Read through the lines below and copy the ones holding the string "fmtp".
*** Opening of DATA SUPPLIED ***
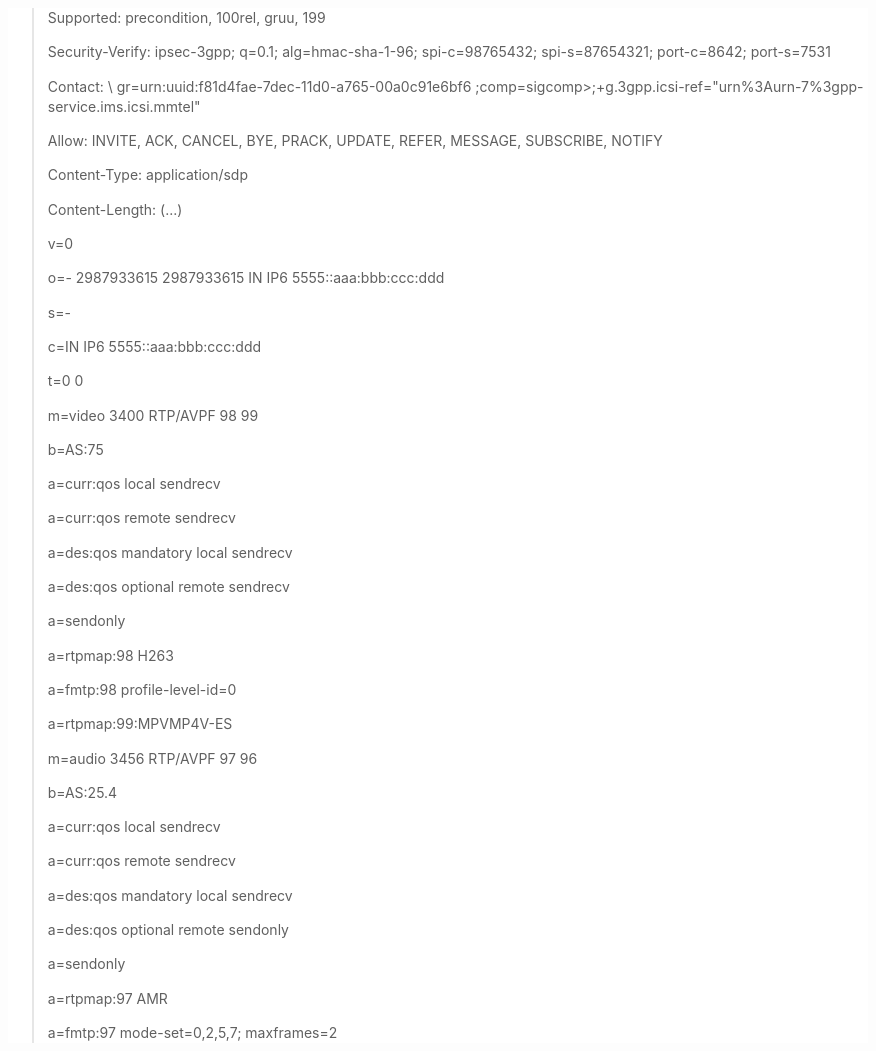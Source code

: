 >
> Supported: precondition, 100rel, gruu, 199
>
> Security-Verify: ipsec-3gpp; q=0.1; alg=hmac-sha-1-96; spi-c=98765432;
> spi-s=87654321; port-c=8642; port-s=7531
>
> Contact: \ gr=urn:uuid:f81d4fae-7dec-11d0-a765-00a0c91e6bf6
> ;comp=sigcomp>;+g.3gpp.icsi-ref=\"urn%3Aurn-7%3gpp-service.ims.icsi.mmtel\"
>
> Allow: INVITE, ACK, CANCEL, BYE, PRACK, UPDATE, REFER, MESSAGE, SUBSCRIBE,
> NOTIFY
>
> Content-Type: application/sdp
>
> Content-Length: (...)
>
> v=0
>
> o=- 2987933615 2987933615 IN IP6 5555::aaa:bbb:ccc:ddd
>
> s=-
>
> c=IN IP6 5555::aaa:bbb:ccc:ddd
>
> t=0 0
>
> m=video 3400 RTP/AVPF 98 99
>
> b=AS:75
>
> a=curr:qos local sendrecv
>
> a=curr:qos remote sendrecv
>
> a=des:qos mandatory local sendrecv
>
> a=des:qos optional remote sendrecv
>
> a=sendonly
>
> a=rtpmap:98 H263
>
> a=fmtp:98 profile-level-id=0
>
> a=rtpmap:99:MPVMP4V-ES
>
> m=audio 3456 RTP/AVPF 97 96
>
> b=AS:25.4
>
> a=curr:qos local sendrecv
>
> a=curr:qos remote sendrecv
>
> a=des:qos mandatory local sendrecv
>
> a=des:qos optional remote sendonly
>
> a=sendonly
>
> a=rtpmap:97 AMR
>
> a=fmtp:97 mode-set=0,2,5,7; maxframes=2
>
*** Close of DATA SUPPLIED ***
■ WRITTEN SOLUTION ■
> a=fmtp:98 profile-level-id=0
> a=fmtp:97 mode-set=0,2,5,7; maxframes=2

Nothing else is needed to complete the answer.